Colour is clear and colourless, that is usually normal or viral meningitis. (In Bacterial meningitis the CSF looks turbid).
WBC = 850 ul. That indicates meningitis. (WBC to RBC ratio is more than 1:500, that excludes traumatic tap). However, count of 850 is not helpful in differentiating viral from bacterial meningitis. (CSF WBC in viral meningitis is usually < 1000 while CSF WBC for bacterial meningitis is usually > 500).
WBC differential however can help us in making this differentiation. In bacterial meningitis the predominant cells are the polymorphs. Here it is 99% monocytes that is usually viral (Fungal and TB meningitis also shows monocytes only in CSF however the count is usually less than 500).

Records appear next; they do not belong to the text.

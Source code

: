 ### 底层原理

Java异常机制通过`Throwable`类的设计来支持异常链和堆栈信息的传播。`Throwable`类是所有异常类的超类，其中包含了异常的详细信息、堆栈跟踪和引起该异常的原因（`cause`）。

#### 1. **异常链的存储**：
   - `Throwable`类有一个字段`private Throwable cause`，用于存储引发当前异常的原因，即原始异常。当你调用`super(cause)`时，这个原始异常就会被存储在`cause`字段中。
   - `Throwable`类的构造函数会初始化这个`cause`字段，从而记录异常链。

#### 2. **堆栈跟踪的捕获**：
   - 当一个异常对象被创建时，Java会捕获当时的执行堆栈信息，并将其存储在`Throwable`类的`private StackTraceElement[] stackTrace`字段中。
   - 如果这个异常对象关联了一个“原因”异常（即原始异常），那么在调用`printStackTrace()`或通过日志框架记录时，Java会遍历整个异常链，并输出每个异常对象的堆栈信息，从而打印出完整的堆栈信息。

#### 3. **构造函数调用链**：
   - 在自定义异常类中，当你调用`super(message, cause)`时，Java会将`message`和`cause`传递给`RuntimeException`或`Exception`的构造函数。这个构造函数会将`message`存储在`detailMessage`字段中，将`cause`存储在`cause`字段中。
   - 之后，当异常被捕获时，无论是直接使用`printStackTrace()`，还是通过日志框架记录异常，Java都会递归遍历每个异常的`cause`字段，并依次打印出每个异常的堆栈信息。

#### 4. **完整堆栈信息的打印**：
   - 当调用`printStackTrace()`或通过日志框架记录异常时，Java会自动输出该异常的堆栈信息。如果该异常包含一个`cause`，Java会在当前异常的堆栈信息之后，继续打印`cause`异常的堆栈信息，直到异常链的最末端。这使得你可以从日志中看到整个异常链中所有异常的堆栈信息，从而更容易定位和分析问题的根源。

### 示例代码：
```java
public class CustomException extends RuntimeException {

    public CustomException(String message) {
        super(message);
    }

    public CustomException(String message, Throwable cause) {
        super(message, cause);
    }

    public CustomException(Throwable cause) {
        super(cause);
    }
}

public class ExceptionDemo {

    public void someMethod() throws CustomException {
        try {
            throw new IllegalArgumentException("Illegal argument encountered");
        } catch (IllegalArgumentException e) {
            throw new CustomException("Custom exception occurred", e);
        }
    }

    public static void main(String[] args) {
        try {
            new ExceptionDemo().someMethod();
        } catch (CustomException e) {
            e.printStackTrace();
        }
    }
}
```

With no bacteria seen on microscopy with the WBC count and differential that we see, this patient is most likely have viral meningitis.
Viral meningitis is usually associated with normal CSF glucose and CSF protein less than 1 g/L. This patient CSF glucose is low and CSF protein is high.
Viral meningitis is usually caused by enteroviruses. Meningitis due to these viruses is usually associated with normal CSF glucose and CSF protein < 1 g/L.
Meningitis due to HSV is usually associated with low CSF glucose and elevated CSF protein. PCR confirmed HSV meningitis.
It is important to consider HSV as it causes acute necrotising encephalitis. We should start acyclovir ASAP to those patients to limit the replication of the virus.
Next, why this patient has mild xanthochromia? The presence of high protein in the CSF can lead to falsely elevated bilirubin level.
High CSF protein levels can be caused by:
- Conditions where CSF circulation is impeded (spinal tumours)
- Meningeal inflammation (Purulent or TB meningitis and HSV)
- Increased Blood-Brain Barriers permeability (Encephalitis, Guillain-Barré syndrome).
- Local immunoglobulin production (Multiple sclerosis).
- The presence of pus or blood in the CSF.